- _What is being asked_:
Write out, from the entries below, exactly the lines that run between the lines holding "Test the model" and "# Simulation Results", inclusive, and stop there.

(Records from a data source)
****************
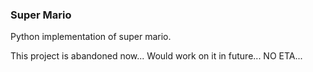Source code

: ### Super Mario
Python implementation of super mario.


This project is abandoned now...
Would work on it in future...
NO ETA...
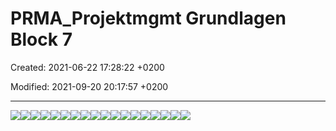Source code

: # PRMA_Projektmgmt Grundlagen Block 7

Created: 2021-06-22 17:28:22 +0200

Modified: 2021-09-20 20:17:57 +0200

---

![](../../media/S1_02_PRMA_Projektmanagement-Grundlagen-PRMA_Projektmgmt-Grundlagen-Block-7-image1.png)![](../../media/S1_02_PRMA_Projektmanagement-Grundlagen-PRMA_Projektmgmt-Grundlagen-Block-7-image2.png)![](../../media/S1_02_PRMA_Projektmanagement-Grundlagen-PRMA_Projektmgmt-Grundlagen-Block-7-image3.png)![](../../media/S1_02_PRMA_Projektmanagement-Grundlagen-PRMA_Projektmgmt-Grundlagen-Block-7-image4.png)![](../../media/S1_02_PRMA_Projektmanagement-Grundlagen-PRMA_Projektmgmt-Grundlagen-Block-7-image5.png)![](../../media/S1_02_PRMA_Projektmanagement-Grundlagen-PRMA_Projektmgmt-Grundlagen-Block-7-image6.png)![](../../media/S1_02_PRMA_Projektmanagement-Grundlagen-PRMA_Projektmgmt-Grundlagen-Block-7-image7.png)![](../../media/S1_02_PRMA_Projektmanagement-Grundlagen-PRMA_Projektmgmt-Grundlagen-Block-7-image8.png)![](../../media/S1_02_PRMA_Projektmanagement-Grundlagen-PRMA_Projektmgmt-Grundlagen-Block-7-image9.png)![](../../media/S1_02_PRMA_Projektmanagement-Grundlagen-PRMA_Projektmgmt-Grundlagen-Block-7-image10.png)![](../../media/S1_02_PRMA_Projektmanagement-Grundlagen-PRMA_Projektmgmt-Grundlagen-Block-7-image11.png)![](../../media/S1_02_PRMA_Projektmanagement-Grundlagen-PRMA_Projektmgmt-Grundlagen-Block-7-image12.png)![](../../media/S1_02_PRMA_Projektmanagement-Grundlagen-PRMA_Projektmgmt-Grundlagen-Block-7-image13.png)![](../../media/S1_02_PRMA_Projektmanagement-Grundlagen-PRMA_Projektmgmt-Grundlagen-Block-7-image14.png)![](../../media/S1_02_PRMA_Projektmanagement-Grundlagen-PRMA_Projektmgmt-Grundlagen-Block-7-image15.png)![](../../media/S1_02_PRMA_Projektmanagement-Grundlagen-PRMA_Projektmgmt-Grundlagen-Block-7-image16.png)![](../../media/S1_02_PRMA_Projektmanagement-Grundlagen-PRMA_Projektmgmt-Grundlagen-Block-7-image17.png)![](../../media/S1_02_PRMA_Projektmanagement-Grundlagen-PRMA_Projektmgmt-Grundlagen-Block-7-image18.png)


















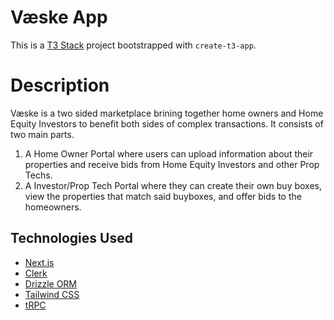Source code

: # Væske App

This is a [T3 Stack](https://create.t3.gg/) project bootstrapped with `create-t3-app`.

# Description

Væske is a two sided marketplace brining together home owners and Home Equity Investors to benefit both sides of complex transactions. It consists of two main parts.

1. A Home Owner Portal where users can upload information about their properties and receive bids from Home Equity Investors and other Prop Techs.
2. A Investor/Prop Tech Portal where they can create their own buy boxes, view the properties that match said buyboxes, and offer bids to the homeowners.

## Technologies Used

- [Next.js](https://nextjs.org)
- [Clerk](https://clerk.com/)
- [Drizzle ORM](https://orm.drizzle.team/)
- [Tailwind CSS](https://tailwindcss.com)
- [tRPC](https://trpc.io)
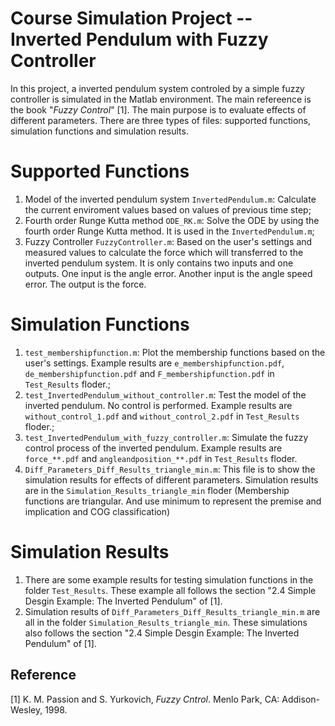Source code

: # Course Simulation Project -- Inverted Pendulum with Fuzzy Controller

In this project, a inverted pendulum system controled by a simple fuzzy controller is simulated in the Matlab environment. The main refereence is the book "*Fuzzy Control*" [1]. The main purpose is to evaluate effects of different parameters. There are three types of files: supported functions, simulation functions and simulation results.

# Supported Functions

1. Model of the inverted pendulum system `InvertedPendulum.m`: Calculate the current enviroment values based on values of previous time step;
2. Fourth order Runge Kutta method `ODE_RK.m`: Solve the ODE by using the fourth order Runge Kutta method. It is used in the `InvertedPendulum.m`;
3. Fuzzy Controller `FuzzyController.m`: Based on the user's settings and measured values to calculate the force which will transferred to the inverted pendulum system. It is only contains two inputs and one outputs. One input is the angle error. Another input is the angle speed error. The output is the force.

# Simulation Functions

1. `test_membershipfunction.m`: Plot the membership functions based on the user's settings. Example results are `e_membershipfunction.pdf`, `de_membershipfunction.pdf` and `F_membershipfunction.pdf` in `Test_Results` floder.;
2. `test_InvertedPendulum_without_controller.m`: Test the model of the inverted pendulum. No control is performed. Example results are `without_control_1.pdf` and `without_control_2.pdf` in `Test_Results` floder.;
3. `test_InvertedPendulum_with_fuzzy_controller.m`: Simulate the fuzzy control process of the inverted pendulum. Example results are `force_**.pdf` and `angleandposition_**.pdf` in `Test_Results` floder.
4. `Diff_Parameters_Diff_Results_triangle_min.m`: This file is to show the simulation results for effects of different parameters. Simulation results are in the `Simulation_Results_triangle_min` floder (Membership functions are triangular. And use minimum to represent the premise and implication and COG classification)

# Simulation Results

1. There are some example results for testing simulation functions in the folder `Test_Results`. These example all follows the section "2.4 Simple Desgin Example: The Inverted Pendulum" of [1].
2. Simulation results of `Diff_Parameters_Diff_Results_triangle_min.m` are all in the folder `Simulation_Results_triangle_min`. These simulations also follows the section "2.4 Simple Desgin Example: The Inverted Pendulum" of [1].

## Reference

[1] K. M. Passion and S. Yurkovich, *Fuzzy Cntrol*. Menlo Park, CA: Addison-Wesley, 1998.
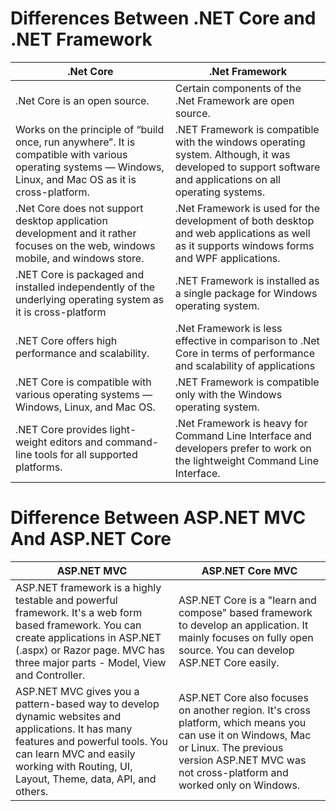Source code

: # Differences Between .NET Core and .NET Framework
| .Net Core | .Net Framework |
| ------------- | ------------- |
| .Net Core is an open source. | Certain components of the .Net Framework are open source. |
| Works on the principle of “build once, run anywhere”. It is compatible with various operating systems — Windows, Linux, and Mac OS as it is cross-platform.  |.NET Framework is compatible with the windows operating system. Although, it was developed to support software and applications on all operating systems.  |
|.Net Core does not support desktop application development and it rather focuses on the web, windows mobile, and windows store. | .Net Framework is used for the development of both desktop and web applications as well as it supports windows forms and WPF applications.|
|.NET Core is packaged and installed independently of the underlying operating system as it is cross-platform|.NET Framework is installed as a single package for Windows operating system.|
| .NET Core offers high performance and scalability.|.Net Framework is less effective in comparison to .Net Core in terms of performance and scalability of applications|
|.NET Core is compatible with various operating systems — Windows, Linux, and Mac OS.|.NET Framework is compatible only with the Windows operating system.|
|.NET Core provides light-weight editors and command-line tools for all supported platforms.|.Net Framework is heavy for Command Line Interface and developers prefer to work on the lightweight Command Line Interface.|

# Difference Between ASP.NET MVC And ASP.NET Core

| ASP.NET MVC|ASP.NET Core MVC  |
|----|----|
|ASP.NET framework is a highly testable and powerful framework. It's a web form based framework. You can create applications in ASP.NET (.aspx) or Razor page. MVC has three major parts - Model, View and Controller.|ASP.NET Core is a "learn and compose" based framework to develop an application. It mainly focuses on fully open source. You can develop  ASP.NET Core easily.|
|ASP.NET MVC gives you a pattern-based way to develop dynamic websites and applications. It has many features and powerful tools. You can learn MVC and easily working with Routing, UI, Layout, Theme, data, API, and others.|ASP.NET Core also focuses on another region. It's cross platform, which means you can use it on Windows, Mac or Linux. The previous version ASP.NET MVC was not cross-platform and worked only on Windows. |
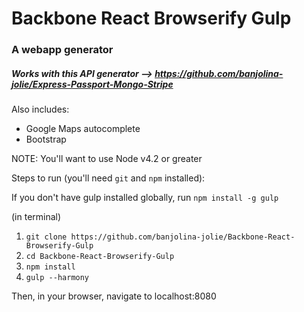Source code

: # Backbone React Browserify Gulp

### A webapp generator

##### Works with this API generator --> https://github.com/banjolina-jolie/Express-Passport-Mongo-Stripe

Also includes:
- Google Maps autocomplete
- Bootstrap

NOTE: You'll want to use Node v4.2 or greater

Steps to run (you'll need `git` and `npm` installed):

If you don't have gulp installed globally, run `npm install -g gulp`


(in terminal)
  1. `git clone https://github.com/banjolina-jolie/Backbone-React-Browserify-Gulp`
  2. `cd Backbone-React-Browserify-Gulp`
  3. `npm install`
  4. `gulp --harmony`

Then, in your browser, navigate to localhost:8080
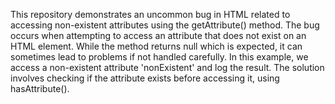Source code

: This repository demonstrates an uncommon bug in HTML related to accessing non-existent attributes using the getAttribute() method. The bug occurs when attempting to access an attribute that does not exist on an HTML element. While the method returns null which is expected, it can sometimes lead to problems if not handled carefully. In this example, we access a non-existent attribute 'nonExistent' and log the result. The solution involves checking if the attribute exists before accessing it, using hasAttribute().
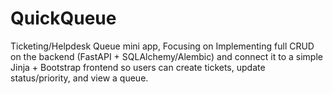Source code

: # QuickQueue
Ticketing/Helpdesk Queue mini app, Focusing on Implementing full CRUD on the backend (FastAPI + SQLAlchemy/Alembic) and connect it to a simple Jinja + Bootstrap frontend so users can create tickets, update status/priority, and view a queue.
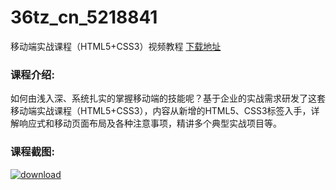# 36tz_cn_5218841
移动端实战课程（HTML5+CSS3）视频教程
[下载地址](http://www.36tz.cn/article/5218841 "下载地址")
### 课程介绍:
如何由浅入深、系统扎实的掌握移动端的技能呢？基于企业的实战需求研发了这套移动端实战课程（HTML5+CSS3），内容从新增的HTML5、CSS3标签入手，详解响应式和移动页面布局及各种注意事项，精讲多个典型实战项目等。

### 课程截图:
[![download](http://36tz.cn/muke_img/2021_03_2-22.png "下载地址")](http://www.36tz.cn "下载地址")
****************
- _Exercise output_:
2. `test_InvertedPendulum_without_controller.m`: Test the model of the inverted pendulum. No control is performed. Example results are `without_control_1.pdf` and `without_control_2.pdf` in `Test_Results` floder.;
3. `test_InvertedPendulum_with_fuzzy_controller.m`: Simulate the fuzzy control process of the inverted pendulum. Example results are `force_**.pdf` and `angleandposition_**.pdf` in `Test_Results` floder.
4. `Diff_Parameters_Diff_Results_triangle_min.m`: This file is to show the simulation results for effects of different parameters. Simulation results are in the `Simulation_Results_triangle_min` floder (Membership functions are triangular. And use minimum to represent the premise and implication and COG classification)

# Simulation Results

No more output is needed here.